Abdul-Rahman Al-Zaghaiba

Personal information
- Full name: Abdulrahman Ra'ed Mousa Al-Zaghaiba
- Date of birth: 10 April 2007 (age 19)
- Place of birth: Ar-Ramtha, Jordan
- Position: Striker

Team information
- Current team: Al-Jazeera
- Number: 9

Youth career
- Kufrsoum
- –2024: Shabab Al-Aqaba

Senior career*
- Years: Team / Apps / (Gls)
- 2024–2025: Shabab Al-Aqaba / 18 / (0)
- 2025: Al-Ramtha / 0 / (0)
- 2025–: Al-Jazeera / 4 / (0)

International career^{‡}
- 2024–: Jordan U20
- 2025–: Jordan U23 / 3 / (0)

= Abdulrahman Al-Zaghaiba =

Jordanian footballer (born 2007)

Abdulrahman Ra'ed Mousa Al-Zaghaiba (عبدالرحمن الزغايبه; born 10 April 2007) is a Jordanian professional footballer who plays as a striker for Jordanian Pro League club Al-Jazeera.

==Club career==
===Early career===
Al-Zaghaiba began his career at Kufrsoum, leading the club to the Elite League during his time at the club. He then joined Shabab Al-Aqaba's youth academy, being a part of their under-17 and under-19 squads, before joining their senior side. He also went on trial at Cardiff City on late-July 2024.

===Shabab Al-Aqaba===
He began his senior career with Shabab Al-Aqaba during the 2024–25 Jordanian Pro League season, where he made 18 league appearances for the club.

===Al-Ramtha===
On 26 June 2025, Al-Zaghaiba joined Al-Ramtha on a four-season contract. He primarily participated with the club's reserve team and made no league appearances during his time there.

===Al-Jazeera===
On 8 December 2025, Al-Zaghaiba joined Al-Jazeera for an undisclosed period.

==International career==
Al-Zaghaiba is a youth international for Jordan, having first represented the Jordanian under-20 team for a training camp held in Antalya.

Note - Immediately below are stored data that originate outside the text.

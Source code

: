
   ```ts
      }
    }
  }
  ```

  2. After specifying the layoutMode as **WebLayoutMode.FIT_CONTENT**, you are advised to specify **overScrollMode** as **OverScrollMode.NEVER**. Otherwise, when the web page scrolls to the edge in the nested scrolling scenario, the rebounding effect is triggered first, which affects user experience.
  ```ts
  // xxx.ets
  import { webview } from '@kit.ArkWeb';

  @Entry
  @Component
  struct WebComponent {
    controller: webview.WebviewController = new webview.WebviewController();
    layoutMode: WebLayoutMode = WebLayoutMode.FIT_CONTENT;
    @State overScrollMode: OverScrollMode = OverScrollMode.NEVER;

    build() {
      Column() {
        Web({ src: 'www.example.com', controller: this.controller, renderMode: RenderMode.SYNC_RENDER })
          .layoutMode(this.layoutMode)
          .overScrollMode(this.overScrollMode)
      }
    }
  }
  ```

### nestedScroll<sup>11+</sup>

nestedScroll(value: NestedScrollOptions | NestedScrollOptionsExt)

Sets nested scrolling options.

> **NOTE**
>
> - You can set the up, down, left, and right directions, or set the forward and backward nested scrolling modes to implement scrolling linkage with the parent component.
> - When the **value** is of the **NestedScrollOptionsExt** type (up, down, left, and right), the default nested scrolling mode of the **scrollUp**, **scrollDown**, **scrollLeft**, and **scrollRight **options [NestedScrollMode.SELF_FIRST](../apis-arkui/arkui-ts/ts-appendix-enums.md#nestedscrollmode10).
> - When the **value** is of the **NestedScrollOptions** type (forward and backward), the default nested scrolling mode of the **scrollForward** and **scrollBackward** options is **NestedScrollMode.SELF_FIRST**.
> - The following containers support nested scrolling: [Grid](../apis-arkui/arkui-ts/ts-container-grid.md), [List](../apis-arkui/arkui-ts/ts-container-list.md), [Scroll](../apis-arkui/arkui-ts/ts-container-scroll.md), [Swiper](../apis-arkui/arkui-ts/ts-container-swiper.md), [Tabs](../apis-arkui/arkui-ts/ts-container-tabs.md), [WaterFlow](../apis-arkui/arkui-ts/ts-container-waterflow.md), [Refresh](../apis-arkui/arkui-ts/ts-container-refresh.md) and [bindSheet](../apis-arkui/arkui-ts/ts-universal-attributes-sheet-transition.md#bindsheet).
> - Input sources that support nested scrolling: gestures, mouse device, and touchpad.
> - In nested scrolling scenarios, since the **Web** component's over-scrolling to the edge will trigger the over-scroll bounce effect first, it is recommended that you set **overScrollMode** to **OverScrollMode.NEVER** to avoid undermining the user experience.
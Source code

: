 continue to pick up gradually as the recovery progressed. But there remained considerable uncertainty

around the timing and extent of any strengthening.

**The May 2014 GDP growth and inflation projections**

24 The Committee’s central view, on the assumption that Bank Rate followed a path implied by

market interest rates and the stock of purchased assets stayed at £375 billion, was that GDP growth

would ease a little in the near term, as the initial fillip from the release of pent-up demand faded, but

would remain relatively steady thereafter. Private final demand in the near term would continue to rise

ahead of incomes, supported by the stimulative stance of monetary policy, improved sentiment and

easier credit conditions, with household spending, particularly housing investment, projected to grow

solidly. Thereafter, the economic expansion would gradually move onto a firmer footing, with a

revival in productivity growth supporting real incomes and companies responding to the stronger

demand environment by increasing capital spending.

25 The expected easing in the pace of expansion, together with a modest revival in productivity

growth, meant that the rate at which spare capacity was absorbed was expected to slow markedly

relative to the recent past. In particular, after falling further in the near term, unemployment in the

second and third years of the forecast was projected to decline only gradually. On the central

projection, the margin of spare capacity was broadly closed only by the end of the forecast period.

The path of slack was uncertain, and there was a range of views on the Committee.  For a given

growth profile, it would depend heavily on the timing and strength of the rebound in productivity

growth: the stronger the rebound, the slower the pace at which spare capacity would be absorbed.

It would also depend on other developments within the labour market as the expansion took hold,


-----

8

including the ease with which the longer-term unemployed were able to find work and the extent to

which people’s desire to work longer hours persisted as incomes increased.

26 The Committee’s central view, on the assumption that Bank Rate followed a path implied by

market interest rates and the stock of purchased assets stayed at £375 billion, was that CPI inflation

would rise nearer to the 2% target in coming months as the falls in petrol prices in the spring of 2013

On 16 March 2025, Al-Zaghaiba was called up to the Jordan under-23 team for the 2025 WAFF U-23 Championship held in Oman, where his team finished as runners-up. He started in a friendly in a 1–1 draw against the United Arab Emirates, which would ultimately be his last call-up with that cycle of players.

On 9 February 2026, Al-Zaghaiba was reintroduced to the under-20 team to participate in a set of friendly matches against Singapore.